The labor front group, American Rights at Work, has joined the SEIU, the House Ed & Labor Committee, and the lefty activists at Think Progress in a dishonest and cynical distortion of the Wall Street Journal’s opposition to the Employee Free Choice Act.
ARAW does so by lying through omission in a half-page ad in today’s Washington Post:

Again, here’s what the Wall Street Journal said in its March 20th editorial, “Unionize or Die“:
The bill doesn’t remove the secret-ballot option from the National Labor Relations Act but in practice makes it a dead letter.
ARAW’s ad drops the essential last-half of the sentence.
If a political candidate misquoted his opponent so blatantly in order to completely reverse his meaning, the media would jump all over him. Stories would carry quotes from campaign consultants who would say, “Wow. They must be really be desperate to lie so obviously.” Granted, distortion is the coin of labor’s rhetorical realm, but this is really something.

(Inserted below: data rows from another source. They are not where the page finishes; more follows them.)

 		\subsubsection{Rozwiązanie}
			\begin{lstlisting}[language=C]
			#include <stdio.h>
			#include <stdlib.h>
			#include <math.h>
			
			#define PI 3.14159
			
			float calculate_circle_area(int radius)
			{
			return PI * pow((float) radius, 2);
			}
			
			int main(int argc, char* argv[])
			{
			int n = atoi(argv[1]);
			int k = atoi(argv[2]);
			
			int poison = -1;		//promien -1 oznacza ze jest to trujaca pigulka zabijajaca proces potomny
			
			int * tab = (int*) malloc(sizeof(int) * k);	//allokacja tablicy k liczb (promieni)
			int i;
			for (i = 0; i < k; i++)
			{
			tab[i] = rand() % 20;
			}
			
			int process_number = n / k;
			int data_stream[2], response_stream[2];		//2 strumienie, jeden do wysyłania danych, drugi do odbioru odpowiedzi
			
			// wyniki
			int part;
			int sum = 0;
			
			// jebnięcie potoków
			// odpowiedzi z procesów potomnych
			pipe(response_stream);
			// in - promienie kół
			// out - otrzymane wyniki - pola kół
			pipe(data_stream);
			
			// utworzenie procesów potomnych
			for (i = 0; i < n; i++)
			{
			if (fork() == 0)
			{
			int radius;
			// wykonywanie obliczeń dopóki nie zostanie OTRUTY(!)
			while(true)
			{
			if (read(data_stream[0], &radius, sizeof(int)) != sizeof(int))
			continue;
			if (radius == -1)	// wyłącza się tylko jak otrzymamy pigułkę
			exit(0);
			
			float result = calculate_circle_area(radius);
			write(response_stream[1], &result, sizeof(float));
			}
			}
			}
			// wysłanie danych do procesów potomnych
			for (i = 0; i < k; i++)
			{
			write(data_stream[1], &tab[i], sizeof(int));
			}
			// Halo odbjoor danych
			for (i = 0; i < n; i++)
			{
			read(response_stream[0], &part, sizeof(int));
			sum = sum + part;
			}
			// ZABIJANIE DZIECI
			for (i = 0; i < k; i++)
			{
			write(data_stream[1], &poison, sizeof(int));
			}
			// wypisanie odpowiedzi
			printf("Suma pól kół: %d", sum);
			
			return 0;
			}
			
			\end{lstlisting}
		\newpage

Why be so obvious? Organized labor knows the elimination of the secret ballot is the most powerful argument against the Employee Free Choice Act, and since most of the public is still not familiar with the issue, it’s important to continue claiming that secret-ballot elections are still possible. Even when they’re not.
American Rights at Work considered it worth spending $12,000 or so of union members’ forced dues to promote the lie through a half-page Washington Post ad.

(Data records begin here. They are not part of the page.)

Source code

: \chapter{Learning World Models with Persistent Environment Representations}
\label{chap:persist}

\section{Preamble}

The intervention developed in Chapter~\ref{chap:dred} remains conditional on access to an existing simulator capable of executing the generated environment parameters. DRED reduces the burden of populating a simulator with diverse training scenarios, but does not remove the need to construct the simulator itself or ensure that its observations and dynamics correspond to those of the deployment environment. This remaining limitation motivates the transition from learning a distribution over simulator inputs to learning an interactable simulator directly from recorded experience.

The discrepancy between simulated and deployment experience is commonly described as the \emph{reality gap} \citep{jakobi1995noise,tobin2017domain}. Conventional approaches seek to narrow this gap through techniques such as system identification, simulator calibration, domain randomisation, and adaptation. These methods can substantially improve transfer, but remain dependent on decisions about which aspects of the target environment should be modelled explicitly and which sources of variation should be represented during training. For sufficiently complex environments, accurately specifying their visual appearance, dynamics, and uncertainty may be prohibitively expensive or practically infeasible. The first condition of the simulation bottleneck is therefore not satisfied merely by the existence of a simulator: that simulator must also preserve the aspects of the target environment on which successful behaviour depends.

But timing worked against the union activists this week. Given the usual minium three-day lead time for print ads, we suspect ARAW contracted for this placement before Senator Specter announced he would oppose cloture on the Employee Free Choice Act. The Senator’s statement changed the political dynamic in Congress, and the smart unions are no doubt rethinking their messaging. In the meantime, ARAW got stuck peddling the same old claptrap.


March 26th, 2009 on 2:59 pm
If you think that is bad, just imagine the lies and half-truths employees are fed by unions during card check campaigns. That’s why it is important for management to have enough time in any organizing campaigns under the current system (and future possible labor law reform efforts) to address some of the misleading union claims and benefits of joining a union.